| WORK REQUIRED |
Exactly as written, write out the lines below from the first to the one containing "Baillargeon, Spelke, \&", inclusive. Pictures do not belong in the copy.
Segment Start: INPUT DATA
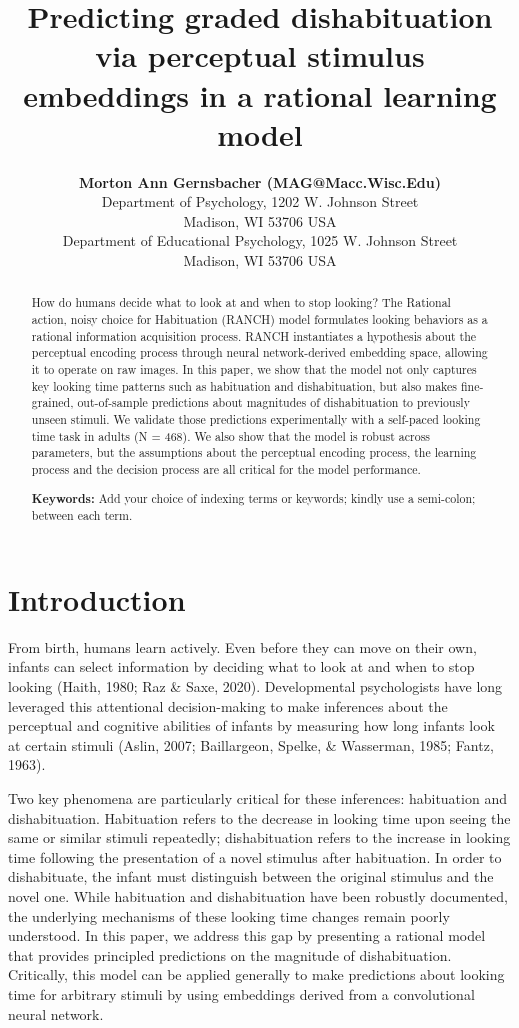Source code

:\documentclass[10pt, letterpaper]{article}
\title{Predicting graded dishabituation via perceptual stimulus
embeddings in a rational learning model}
\author{{\large \bf Morton Ann Gernsbacher (MAG@Macc.Wisc.Edu)} \\ Department of Psychology, 1202 W. Johnson Street \\ Madison, WI 53706 USA \AND {\large \bf Sharon J.~Derry (SDJ@Macc.Wisc.Edu)} \\ Department of Educational Psychology, 1025 W. Johnson Street \\ Madison, WI 53706 USA}
\begin{document}
\maketitle

\begin{abstract}
How do humans decide what to look at and when to stop looking? The
Rational action, noisy choice for Habituation (RANCH) model formulates
looking behaviors as a rational information acquisition process. RANCH
instantiates a hypothesis about the perceptual encoding process through
neural network-derived embedding space, allowing it to operate on raw
images. In this paper, we show that the model not only captures key
looking time patterns such as habituation and dishabituation, but also
makes fine-grained, out-of-sample predictions about magnitudes of
dishabituation to previously unseen stimuli. We validate those
predictions experimentally with a self-paced looking time task in adults
(N = 468). We also show that the model is robust across parameters, but
the assumptions about the perceptual encoding process, the learning
process and the decision process are all critical for the model
performance.

\textbf{Keywords:}
Add your choice of indexing terms or keywords; kindly use a semi-colon;
between each term.
\end{abstract}

\hypertarget{introduction}{%
\section{Introduction}\label{introduction}}

From birth, humans learn actively. Even before they can move on their
own, infants can select information by deciding what to look at and when
to stop looking (Haith, 1980; Raz \& Saxe, 2020). Developmental
psychologists have long leveraged this attentional decision-making to
make inferences about the perceptual and cognitive abilities of infants
by measuring how long infants look at certain stimuli (Aslin, 2007;
Baillargeon, Spelke, \& Wasserman, 1985; Fantz, 1963).

Two key phenomena are particularly critical for these inferences:
habituation and dishabituation. Habituation refers to the decrease in
looking time upon seeing the same or similar stimuli repeatedly;
dishabituation refers to the increase in looking time following the
presentation of a novel stimulus after habituation. In order to
dishabituate, the infant must distinguish between the original stimulus
and the novel one. While habituation and dishabituation have been
robustly documented, the underlying mechanisms of these looking time
changes remain poorly understood. In this paper, we address this gap by
presenting a rational model that provides principled predictions on the
magnitude of dishabituation. Critically, this model can be applied
generally to make predictions about looking time for arbitrary stimuli
by using embeddings derived from a convolutional neural network.
\end{document}
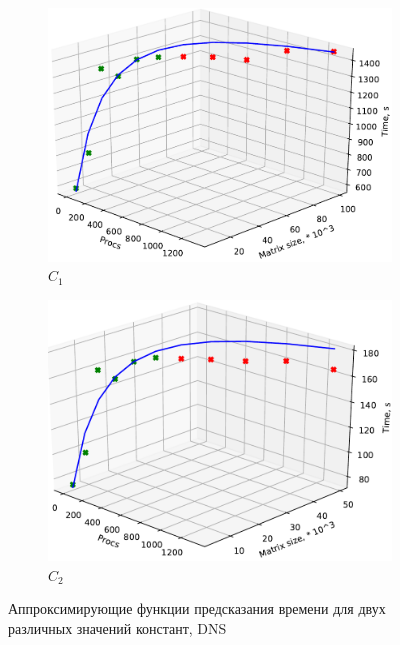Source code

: 			\begin{figure}
			\begin{subfigure}{.5\textwidth}
				\includegraphics[width=\linewidth]{./images/dns_k1}
				\caption{\(C_1\)}
				\label{graph_C_1_DNS}
			\end{subfigure}
			\begin{subfigure}{.5\textwidth}
				\includegraphics[width=\linewidth]{./images/dns_k2}
				\caption{\(C_2\)}
				\label{graph_C_2_DNS}
			\end{subfigure}
			\caption{Аппроксимирующие функции предсказания времени для двух различных значений констант, DNS}
			\label{graph_DNS}
			\end{figure}

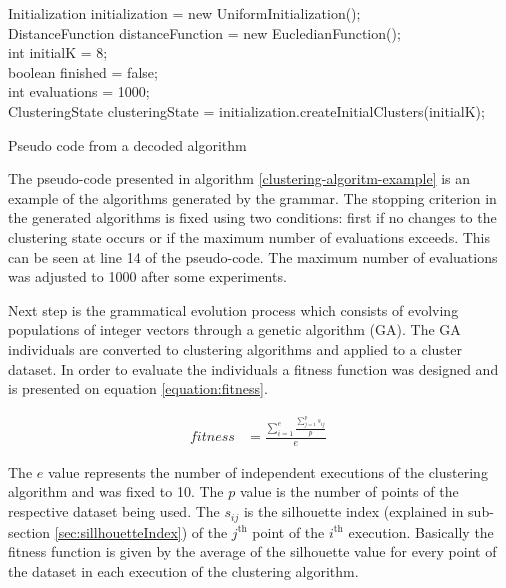 \documentclass[journal]{IEEEtran}
\begin{document}
	\begin{algorithm}[!htb]
		\label{clustering-algoritm-example}
		Initialization initialization = new UniformInitialization(); \\
		DistanceFunction distanceFunction = new EucledianFunction(); \\
		int initialK = 8; \\
		boolean finished = false; \\
		int evaluations = 1000;\\
		ClusteringState 
		clusteringState = initialization.createInitialClusters(initialK); \\
		\caption{Pseudo code from a decoded algorithm}
	\end{algorithm}
	
	The pseudo-code presented in algorithm \ref{clustering-algoritm-example} is an example of the algorithms generated by the grammar. The stopping criterion in the generated algorithms is fixed using two conditions: first if no changes to the clustering state occurs or if the maximum number of evaluations exceeds. This can be seen at line 14 of the pseudo-code. The maximum number of evaluations was adjusted to 1000 after some experiments.
	
	Next step is the grammatical evolution process which consists of evolving populations of integer vectors through a genetic algorithm (GA). The GA individuals are converted to clustering algorithms and applied to a cluster dataset. In order to evaluate the individuals a fitness function was designed and is presented on equation \ref{equation:fitness}.
	
	\begin{align}
	\label{equation:fitness}
	fitness    &= \frac{\sum_{i=1}^e \frac{\sum_{j=1}^{p} s_{ij}}{p}}{e}
	\
	\end{align}
	
	The $e$ value represents the number of independent executions of the clustering algorithm and was fixed to 10. The $p$ value is the number of points of the respective dataset being used. The $s_{ij}$ is the silhouette index (explained in sub-section \ref{sec:sillhouetteIndex}) of the $j^{\text{th}}$ point of the $i^{\text{th}}$ execution. Basically the fitness function is given by the average of the silhouette value for every point of the dataset in each execution of the clustering algorithm.
	
\end{document}
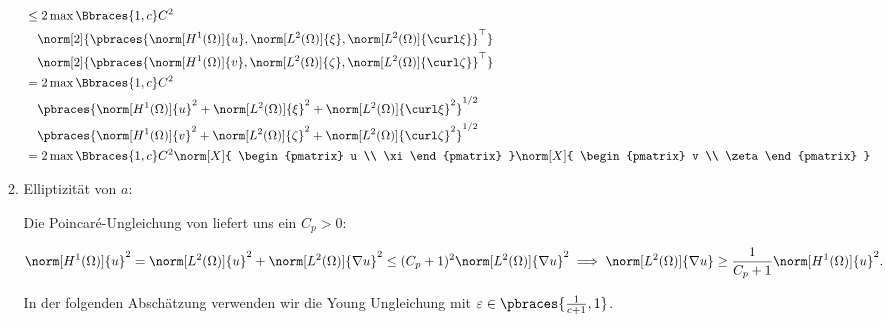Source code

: \begin{solution}
\begin{enumerate}[label = \textbf{\alph*)}]
\begin{enumerate}[label = \arabic*.]
\begin{align*}
{      } \\
      & \leq
      2 \max \Bbraces{1, c} C^2 \\
      & \quad
      \norm[2]
      {
        \pbraces
        {
          \norm[H^1(\Omega)]{u},
          \norm[L^2(\Omega)]{\xi},
          \norm[L^2(\Omega)]{\curl \xi}
        }^\top
      } \\
      & \quad
      \norm[2]
      {
        \pbraces
        {
          \norm[H^1(\Omega)]{v},
          \norm[L^2(\Omega)]{\zeta},
          \norm[L^2(\Omega)]{\curl \zeta}
        }^\top
      } \\
      & =
      2 \max \Bbraces{1, c} C^2 \\
      & \quad
      \pbraces
      {
        \norm[H^1(\Omega)]{u}^2
        +
        \norm[L^2(\Omega)]{\xi}^2
        +
        \norm[L^2(\Omega)]{\curl \xi}^2
      }^{1/2} \\
      & \quad
      \pbraces
      {
        \norm[H^1(\Omega)]{v}^2
        +
        \norm[L^2(\Omega)]{\zeta}^2
        +
        \norm[L^2(\Omega)]{\curl \zeta}^2
      }^{1/2} \\
      & =
      2 \max \Bbraces{1, c} C^2
      \norm[X]
      {
        \begin{pmatrix}
          u \\ \xi
        \end{pmatrix}
      }
      \norm[X]
      {
        \begin{pmatrix}
          v \\ \zeta
        \end{pmatrix}
      }
    \end{align*}

    \item Elliptizität von $a$:
    

    Die Poincaré-Ungleichung von \cite{PDEs} liefert uns ein $C_p > 0:$

    \begin{align*}
      \norm[H^1(\Omega)]{u}^2
      =
      \norm[L^2(\Omega)]{u}^2
      +
      \norm[L^2(\Omega)]{\nabla u}^2
      \leq
      (C_p + 1)^2 \norm[L^2(\Omega)]{\nabla u}^2
      \implies
      \norm[L^2(\Omega)]{\nabla u}
      \geq
      \frac{1}{C_p + 1}
      \norm[H^1(\Omega)]{u}^2.
    \end{align*}

    In der folgenden Abschätzung verwenden wir die Young Ungleichung mit $\varepsilon \in \pbraces{\frac{1}{c + 1}, 1}$.
    

\end{enumerate}
\end{enumerate}
\end{solution}
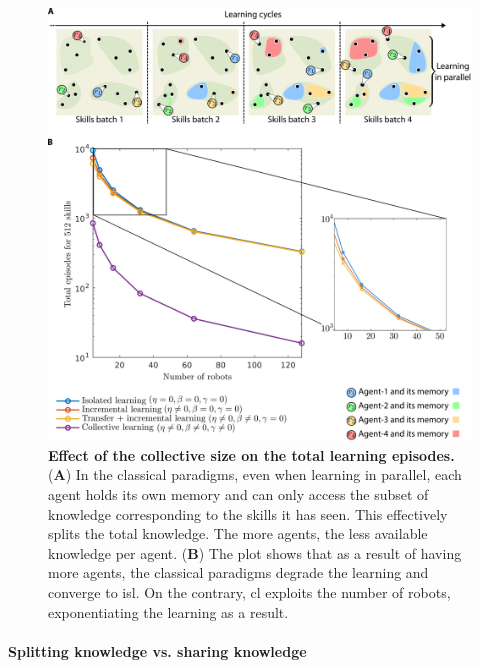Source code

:\documentclass[12pt]{article}
\begin{document}
\begin{figure}[t!]
	\centering
	\hspace*{\fill}
	\includegraphics[width=16cm]{learning_paradigms_and_size_of_collective.png}
	\hspace*{\fill}
	\caption[] {\label{fig:learning_paradigms_and_size_of_collective} \textbf{Effect of the collective size on the total learning episodes.} {(\textbf{A}) In the classical paradigms, even when learning in parallel, each agent holds its own memory and can only access the subset of knowledge corresponding to the skills it has seen. This effectively splits the total knowledge. The more agents, the less available knowledge per agent. (\textbf{B}) The plot shows that as a result of having more agents, the classical paradigms degrade the learning and converge to \acl{isl}. On the contrary, \acl{cl} exploits the number of robots, exponentiating the learning as a result.}}
\end{figure}

\paragraph*{Splitting knowledge vs. sharing knowledge}
\end{document}
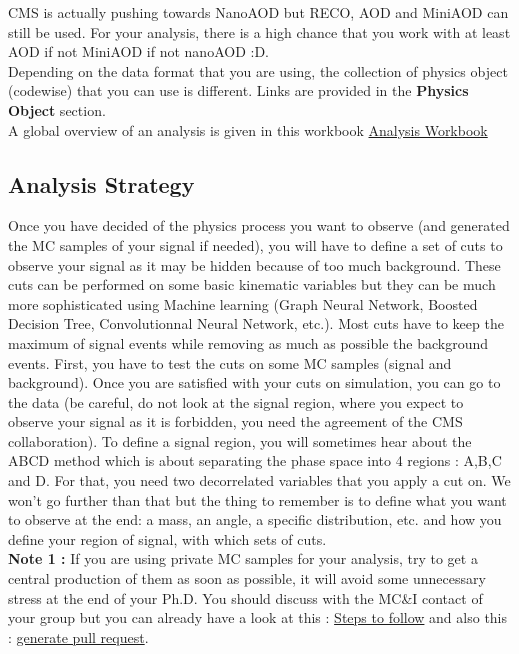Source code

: \documentclass[reprint, a4paper, nofootinbib, amsmath, amssymb, aps]{revtex4-1}
\begin{document}
    CMS is actually pushing towards NanoAOD but RECO, AOD and MiniAOD can still be used. For your analysis, there is a high chance that you work with at least AOD if not MiniAOD if not nanoAOD :D. \\
    Depending on the data format that you are using, the collection of physics object (codewise) that you can use is different. Links are provided in the \textbf{Physics Object} section.\\

    A global overview of an analysis is given in this workbook \href{https://twiki.cern.ch/twiki/bin/view/CMSPublic/WorkBook}{Analysis Workbook}\\
        
    
\subsection{Analysis Strategy}
    Once you have decided of the physics process you want to observe (and generated the MC samples of your signal if needed), you will have to define a set of cuts to observe your signal as it may be hidden because of too much background. These cuts can be performed on some basic kinematic variables but they can be much more sophisticated using Machine learning (Graph Neural Network, Boosted Decision Tree, Convolutionnal Neural Network, etc.). Most cuts have to keep the maximum of signal events while removing as much as possible the background events. First, you have to test the cuts on some MC samples (signal and background). Once you are satisfied with your cuts on simulation, you can go to the data (be careful, do not look at the signal region, where you expect to observe your signal as it is forbidden, you need the agreement of the CMS collaboration). To define a signal region, you will sometimes hear about the ABCD method which is about separating the phase space into 4 regions : A,B,C and D. For that, you need two decorrelated variables that you apply a cut on.
    We won't go further than that but the thing to remember is to define what you want to observe at the end: a mass, an angle, a specific distribution, etc. and how you define your region of signal, with which sets of cuts.\\
    \textbf{Note 1 :} If you are using private MC samples for your analysis, try to get a central production of them as soon as possible, it will avoid some unnecessary stress at the end of your Ph.D. You should discuss with the MC\&I contact of your group but you can already have a look at this : \href{https://cms-pdmv.gitbook.io/project/mccontact#preliminary-steps}{Steps to follow} and also this : \href{https://twiki.cern.ch/twiki/bin/viewauth/CMS/GitRepositoryForGenProduction}{generate pull request}.
\end{document}
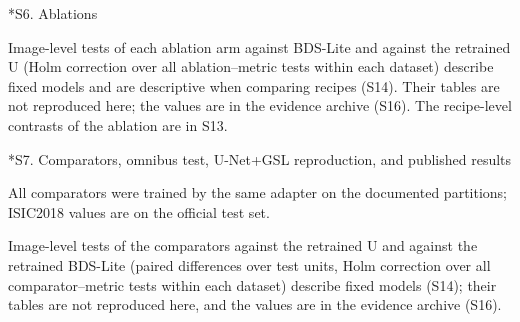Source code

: \documentclass[10pt]{article}
\makeatletter
\renewcommand\section{\@startsection{section}{1}{\z@}{-2.4ex \@plus -1ex \@minus -.2ex}{1.2ex \@plus .2ex}{\normalfont\large\bfseries}}
\newcommand{\fitwidth}[1]{\sbox{\fitbox}{#1}\ifdim\wd\fitbox>\linewidth\resizebox{\linewidth}{!}{\usebox{\fitbox}}\else\usebox{\fitbox}\fi}
\makeatother
\begin{document}
\section*{S6. Ablations}
\begin{table}[!htbp]\centering
\fitwidth{}
\caption{Three-seed means $\pm$ seed SD of the ablation arms other than D+S. ACDC values of D use the corrected unweighted runs (S13).}
\end{table}
Image-level tests of each ablation arm against BDS-Lite and against the retrained U (Holm correction over all ablation--metric tests within each dataset) describe fixed models and are descriptive when comparing recipes (S14). Their tables are not reproduced here; the values are in the evidence archive (S16). The recipe-level contrasts of the ablation are in S13.


\section*{S7. Comparators, omnibus test, U-Net+GSL reproduction, and published results}

\begin{table}[!htbp]
\centering
\fitwidth{}
\caption{\label{tab:s-arms}Study 1: all arms relative to U, seeds 1--3: seed-averaged paired differences over test units (positive favors the arm; HD95 in pixels with the sign reversed). $^{\dagger}$The difference of run means exceeds the run-level margin, the 95\% half-width for a difference of two three-run means (added post hoc). The ACDC and Synapse runs of U are low references (S5). The individual runs are shown in S5; image-level tests of these models are in the evidence archive (S16).}
\end{table}

All comparators were trained by the same adapter on the documented partitions; ISIC2018 values are on the official test set.
\begin{table}[!htbp]\centering
\fitwidth{}
\caption{Comparator and retrained-reference absolute means (seeds 1--3; mean $\pm$ sample SD of per-run image/slice class-macro scores, excluding classes absent in both masks). This is the aggregation used in Table~4 of the main text. Run-level contrasts separately use patient/case means and common defined test units; differences of these descriptive means need not equal those contrasts.}
\end{table}
Image-level tests of the comparators against the retrained U and against the retrained BDS-Lite (paired differences over test units, Holm correction over all comparator--metric tests within each dataset) describe fixed models (S14); their tables are not reproduced here, and the values are in the evidence archive (S16).
\end{document}
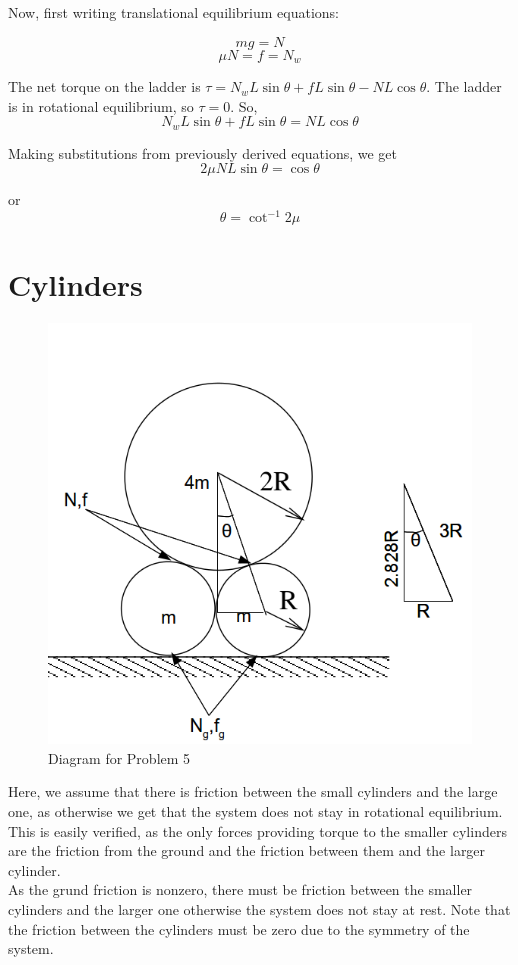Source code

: \documentclass[12pt]{article}
\begin{document}
Now, first writing translational equilibrium equations:

$$mg=N$$
$$\mu N=f = N_w$$

The net torque on the ladder is $\tau=N_wL\sin\theta+fL\sin\theta - NL\cos\theta$. The ladder is in rotational equilibrium, so $\tau=0$. So, $$N_w L\sin\theta +fL\sin\theta =NL\cos\theta$$

Making substitutions from previously derived equations, we get $$2\mu NL\sin\theta=\cos\theta$$

or $$\boxed{\theta=\cot^{-1}2\mu}$$

\section{Cylinders}

\begin{figure}[h]
\centering
\includegraphics[scale=0.4]{5D}
\caption{Diagram for Problem 5}

\label{fig:5d}
\end{figure}
 


Here, we assume that there is friction between the small cylinders and the large one, as otherwise we get that the system does not stay in rotational equilibrium. This is easily verified, as the only forces providing torque to the smaller cylinders are the friction from the ground and the friction between them and the larger cylinder.\\  As the grund friction is nonzero, there must be friction between the smaller cylinders and the larger one otherwise the system does not stay at rest. Note that the friction between the cylinders must be zero due to the symmetry of the system.\\
\end{document}
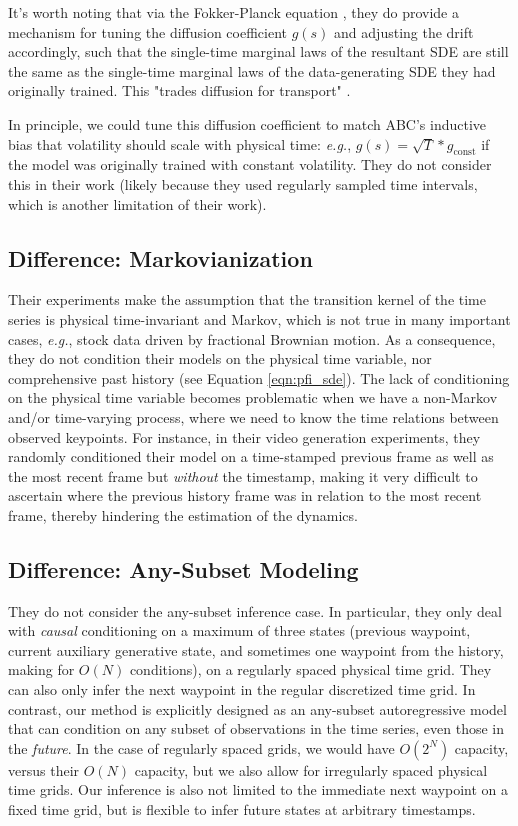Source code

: \documentclass{article}
\begin{document}
It's worth noting that via the Fokker-Planck equation \cite{risken1989fokker}, they do provide a mechanism for tuning the diffusion coefficient $g(s)$ and adjusting the drift accordingly, such that the single-time marginal laws of the resultant SDE are still the same as the single-time marginal laws of the data-generating SDE they had originally trained. This "trades diffusion for transport" \cite{chen2024probabilistic}.

In principle, we could tune this diffusion coefficient to match ABC's inductive bias that volatility should scale with physical time: \textit{e.g.}, $g(s) = \sqrt{T} * g_\text{const}$ if the model was originally trained with constant volatility. They do not consider this in their work (likely because they used regularly sampled time intervals, which is another limitation of their work).

\subsection{Difference: Markovianization}

Their experiments make the assumption that the transition kernel of the time series is physical time-invariant and Markov, which is not true in many important cases, \textit{e.g.}, stock data driven by fractional Brownian motion. As a consequence, they do not condition their models on the physical time variable, nor comprehensive past history (see Equation \ref{eqn:pfi_sde}). The lack of conditioning on the physical time variable becomes problematic when we have a non-Markov and/or time-varying process, where we need to know the time relations between observed keypoints. For instance, in their video generation experiments, they randomly conditioned their model on a time-stamped previous frame as well as the most recent frame but \textit{without} the timestamp, making it very difficult to ascertain where the previous history frame was in relation to the most recent frame, thereby hindering the estimation of the dynamics.

\subsection{Difference: Any-Subset Modeling}

They do not consider the any-subset inference case. In particular, they only deal with \textit{causal} conditioning on a maximum of three states (previous waypoint, current auxiliary generative state, and sometimes one waypoint from the history, making for $O(N)$ conditions), on a regularly spaced physical time grid. They can also only infer the next waypoint in the regular discretized time grid. In contrast, our method is explicitly designed as an any-subset autoregressive model that can condition on any subset of observations in the time series, even those in the \textit{future}. In the case of regularly spaced grids, we would have $O(2^N)$ capacity, versus their $O(N)$ capacity, but we also allow for irregularly spaced physical time grids. Our inference is also not limited to the immediate next waypoint on a fixed time grid, but is flexible to infer future states at arbitrary timestamps.
\end{document}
Segment End: INPUT DATA
| RESULT OF THIS TASK |
Source code

:\documentclass[10pt, letterpaper]{article}
\title{Predicting graded dishabituation via perceptual stimulus
embeddings in a rational learning model}
\author{{\large \bf Morton Ann Gernsbacher (MAG@Macc.Wisc.Edu)} \\ Department of Psychology, 1202 W. Johnson Street \\ Madison, WI 53706 USA \AND {\large \bf Sharon J.~Derry (SDJ@Macc.Wisc.Edu)} \\ Department of Educational Psychology, 1025 W. Johnson Street \\ Madison, WI 53706 USA}
\begin{document}
\maketitle

\begin{abstract}
How do humans decide what to look at and when to stop looking? The
Rational action, noisy choice for Habituation (RANCH) model formulates
looking behaviors as a rational information acquisition process. RANCH
instantiates a hypothesis about the perceptual encoding process through
neural network-derived embedding space, allowing it to operate on raw
images. In this paper, we show that the model not only captures key
looking time patterns such as habituation and dishabituation, but also
makes fine-grained, out-of-sample predictions about magnitudes of
dishabituation to previously unseen stimuli. We validate those
predictions experimentally with a self-paced looking time task in adults
(N = 468). We also show that the model is robust across parameters, but
the assumptions about the perceptual encoding process, the learning
process and the decision process are all critical for the model
performance.

\textbf{Keywords:}
Add your choice of indexing terms or keywords; kindly use a semi-colon;
between each term.
\end{abstract}

\hypertarget{introduction}{%
\section{Introduction}\label{introduction}}

From birth, humans learn actively. Even before they can move on their
own, infants can select information by deciding what to look at and when
to stop looking (Haith, 1980; Raz \& Saxe, 2020). Developmental
psychologists have long leveraged this attentional decision-making to
make inferences about the perceptual and cognitive abilities of infants
by measuring how long infants look at certain stimuli (Aslin, 2007;
Baillargeon, Spelke, \& Wasserman, 1985; Fantz, 1963).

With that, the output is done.